GOD’S BRAIN
GOD’S BRAIN
Did Michelangelo Depict God’s Brain in the Sistine Chapel?
By Emma Allen
Published: June 22, 2010
Courtesy Wikimedia Commons A diagram of the human brain stem from “Gray’s Anatomy”
Courtesy Wikimedia Commons Detail of God from Michaelangelo’s “The Separation of Light and Darkness”
Send a letter to the Editor Save to Del.icio.us Digg this NEW YORK— Medical illustrator Ian Suk and neurosurgeon Dr. Rafael J. Tamargo think that there’s something hidden in the Vatican: a brain. The two published a paper in last month’s issue of Neurosurgery magazine that argues that Michelangelo incorporated one of his rare anatomical drawings into the Separation of Light from Darkness panel of the Sistine Chapel’s ceiling. God — Suk and Tamargo posit — is depicted with a brain and a brain stem.
“We propose that in the Separation of Light from Darkness, Michelangelo drew into God’s neck a ventral view of the brain stem as well as the perisellar and chiasmatic regions,” their article states.
God’s beard is portrayed as unusually short, and the artist has represented the deity’s neck illuminated by a distinct beam of light, drawing attention to that curious focal point, and allowing for what Suk and Tamargo deem “a strikingly sophisticated ‘phantom view’ of the ventral brain… one that would not have been beyond the talent of an artistic genius who also happened to be a master anatomist.” Michelangelo did, in fact, begin dissecting cadavers at age 17.

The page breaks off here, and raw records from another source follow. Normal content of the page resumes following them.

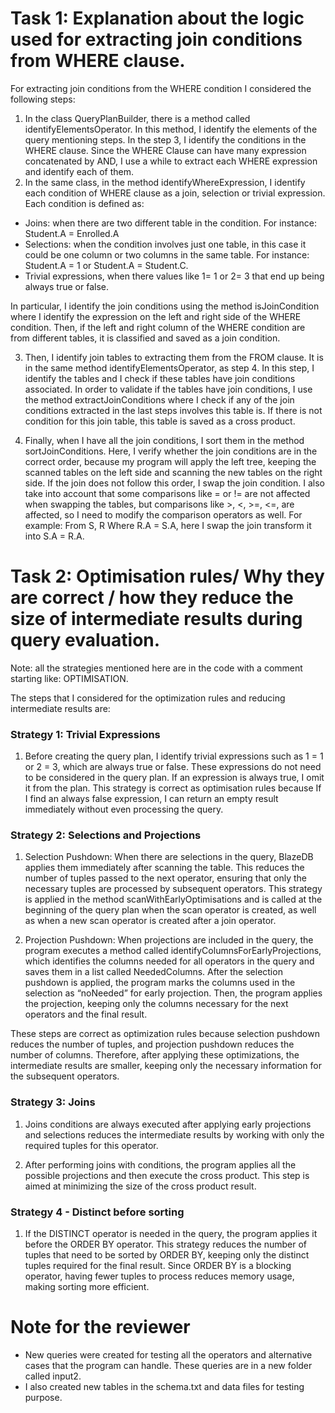 # Task 1: Explanation about the logic used for extracting join conditions from WHERE clause.

For extracting join conditions from  the WHERE condition I considered the following steps:

1. In the class QueryPlanBuilder, there is a method called identifyElementsOperator. In this method, I identify the elements of the query mentioning steps. In the step 3, I identify the conditions in the WHERE clause. Since the WHERE Clause can have many expression concatenated by AND, I use a while to extract each WHERE expression and identify each of them.
2. In the same class, in the method identifyWhereExpression, I identify each condition of WHERE clause as a join, selection or trivial expression. Each condition is defined as:
* Joins: when there are two different table in the condition. For instance: Student.A = Enrolled.A
* Selections: when the condition involves just one table, in this case it could be one column or two columns in the same table. For instance: Student.A = 1 or Student.A = Student.C.
* Trivial expressions, when there values like 1= 1 or 2= 3 that end up being always true or false.

In particular, I identify the join conditions using the method isJoinCondition where I identify the expression on the left and right side of the WHERE condition. Then, if the left and right column of the WHERE condition are from different tables, it is classified and saved as a join condition.

3. Then, I identify join tables to extracting them from the FROM clause. It is in the same method identifyElementsOperator, as step 4. 
In this step, I identify the tables and I check if these tables have join conditions associated.
In order to validate if the tables have join conditions, I use the method extractJoinConditions where I check if any of the join conditions extracted in the last steps involves this table is. 
If there is not condition for this join table, this table is saved as a cross product.

4. Finally, when I have all the join conditions, I sort them in the method sortJoinConditions. Here, I verify whether the join conditions are in the correct order, because my program will apply the left tree, keeping the scanned tables on the left side and scanning the new tables on the right side. 
If the join does not follow this order, I swap the join condition. I also take into account that some comparisons like = or != are not affected when swapping the tables, but comparisons like >, <, >=, <=, are affected, so I need to modify the comparison operators as well.
   For example: From S, R Where R.A = S.A, here I swap the join transform it into S.A = R.A.


# Task 2: Optimisation rules/ Why they are correct / how they reduce the size of intermediate results during query evaluation.
Note: all the strategies mentioned here are in the code with a comment starting like: OPTIMISATION.

The steps that I considered for the optimization rules and reducing intermediate results are:

### Strategy 1: Trivial Expressions
1.	Before creating the query plan, I identify trivial expressions such as 1 = 1 or 2 = 3, which are always true or false. These expressions do not need to be considered in the query plan. If an expression is always true, I omit it from the plan. 
This strategy is correct as optimisation rules because If I find an always false expression, I can return an empty result immediately without even processing the query.

### Strategy 2: Selections and Projections
1. Selection Pushdown: When there are selections in the query, BlazeDB applies them immediately after scanning the table. This reduces the number of tuples passed to the next operator, ensuring that only the necessary tuples are processed by subsequent operators.
This strategy is applied in the method scanWithEarlyOptimisations and is called at the beginning of the query plan when the scan operator is created, as well as when a new scan operator is created after a join operator.

2. Projection Pushdown: When projections are included in the query, the program executes a method called identifyColumnsForEarlyProjections, which identifies the columns needed for all operators in the query and saves them in a list called NeededColumns.
After the selection pushdown is applied, the program marks the columns used in the selection as “noNeeded” for early projection. Then, the program applies the projection, keeping only the columns necessary for the next operators and the final result.

These steps are correct as optimization rules because selection pushdown reduces the number of tuples, and projection pushdown reduces the number of columns. Therefore, after applying these optimizations, the intermediate results are smaller, keeping only the necessary information for the subsequent operators.

### Strategy 3: Joins
1. Joins conditions are always executed after applying early projections and selections reduces the intermediate results by working with only the required tuples for this operator. 

2. After performing joins with conditions, the program applies all the possible projections and then execute the cross product. This step is aimed at minimizing the size of the cross product result. 


### Strategy 4 - Distinct before sorting
1. If the DISTINCT operator is needed in the query, the program applies it before the ORDER BY operator. This strategy reduces the number of tuples that need to be sorted by ORDER BY, keeping only the distinct tuples required for the final result.
Since ORDER BY is a blocking operator, having fewer tuples to process reduces memory usage, making sorting more efficient.  


# Note for the reviewer
* New queries were created for testing all the operators and alternative cases that the program can handle. These queries are in a new folder called input2.
* I also created new tables in the schema.txt and data files for testing purpose.  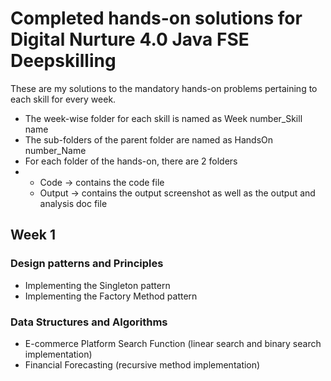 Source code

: # Completed hands-on solutions for Digital Nurture 4.0 Java FSE Deepskilling
These are my solutions to the mandatory hands-on problems pertaining to each skill for every week.
- The week-wise folder for each skill is named as Week number_Skill name
- The sub-folders of the parent folder are named as HandsOn number_Name
- For each folder of the hands-on, there are 2 folders
- - Code -> contains the code file
  - Output -> contains the output screenshot as well as the output and analysis doc file
## Week 1
### Design patterns and Principles
- Implementing the Singleton pattern
- Implementing the Factory Method pattern
### Data Structures and Algorithms
- E-commerce Platform Search Function (linear search and binary search implementation)
- Financial Forecasting (recursive method implementation)
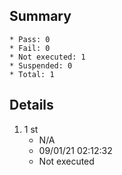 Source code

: ## Summary
	* Pass: 0
	* Fail: 0
	* Not executed: 1
	* Suspended: 0
	* Total: 1
## Details
1. 1 st
	* N/A
	* 09/01/21 02:12:32
	* Not executed
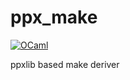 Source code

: # ppx_make
[![OCaml](https://github.com/erebuxy/ppx_make/actions/workflows/build.yml/badge.svg?branch=master)](https://github.com/erebuxy/ppx_make/actions/workflows/build.yml)

ppxlib based make deriver
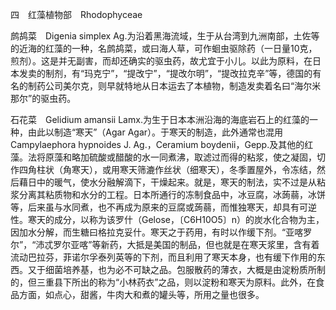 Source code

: 四　红藻植物部　Rhodophyceae

  

鹧鸪菜　Digenia simplex Ag.为沿着黑海流域，生于从台湾到九洲南部，土佐等的近海的红藻的一种，名鹧鸪菜，或曰海人草，可作蛔虫驱除药（一日量10克，煎剂）。这是并无副害，而却还确实的驱虫药，故尤宜于小儿。以此为原料，在日本发卖的制剂，有“玛克宁”，“提改宁”，“提改尔明”，“提改拉克辛”等，德国的有名的制药公司美尔克，则早就特地从日本运去了本植物，制造发卖着名曰“海尔米那尔”的驱虫药。

石花菜　Gelidium amansii Lamx.为生于日本本洲沿海的海底岩石上的红藻的一种，由此以制造“寒天”（Agar Agar）。于寒天的制造，此外通常也混用Campylaephora hypnoides J. Ag.，Ceramium boydenii，Gepp.及其他的红藻。法将原藻和略加硫酸或醋酸的水一同煮沸，取滤过而得的粘浆，使之凝固，切作四角柱状（角寒天），或用寒天筛漉作丝状（细寒天），冬季置屋外，令冻结，然后藉日中的暖气，使水分融解滴下，干燥起来。就是，寒天的制法，实不过是从粘浆分离其粘质物和水分的工程。日本所通行的冻制食品中，冰豆腐，冰蒟蒻，冰饼等，后来虽与水同煮，也不再成为原来的豆腐或蒟蒻，而惟独寒天，却具有可逆性。寒天的成分，以称为该罗什（Gelose，〔C6H10O5〕n）的炭水化合物为主，因加水分解，而生糖曰格拉克妥什。寒天之于药用，有时以作缓下剂。“亚喀罗尔”，“沛忒罗尔亚喀”等新药，大抵是美国的制品，但也就是在寒天浆里，含有着流动巴拉芬，菲诺尔孚泰列英等的下剂，而且利用了寒天本身，也有缓下作用的东西。又于细菌培养基，也为必不可缺之品。包服散药的薄衣，大概是由淀粉质所制的，但三重县下所出的称为“小林药衣”之品，则以淀粉和寒天为原料。此外，在食品方面，如点心，甜酱，牛肉大和煮的罐头等，所用之量也很多。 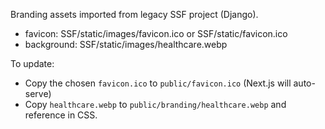 Branding assets imported from legacy SSF project (Django).

- favicon: SSF/static/images/favicon.ico or SSF/static/favicon.ico
- background: SSF/static/images/healthcare.webp

To update:
- Copy the chosen `favicon.ico` to `public/favicon.ico` (Next.js will auto-serve)
- Copy `healthcare.webp` to `public/branding/healthcare.webp` and reference in CSS.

This is not the first time that scientists have attempted a viscerally minded interpretation of the art of the Sistine Chapel’s panels. In 1990, the Journal of the American Medical Association ran a piece pointing to the presence of a drawing of a human brain within the Creation of Adam, and in 2000, a nephrologist spotted a kidney in another of the ceiling’s panels.
But, as Pennsylvania State University associate professor of art history Brian A. Curran told the New York Times, “sometimes a neck is just a neck.” And as Suk and Tamargo point out in their article, the study of art is not a science: “In art history, there are few opinions that stand undisputed, and most are sustained by either circumstantial evidence or simply by the cumulative analyses of observers.”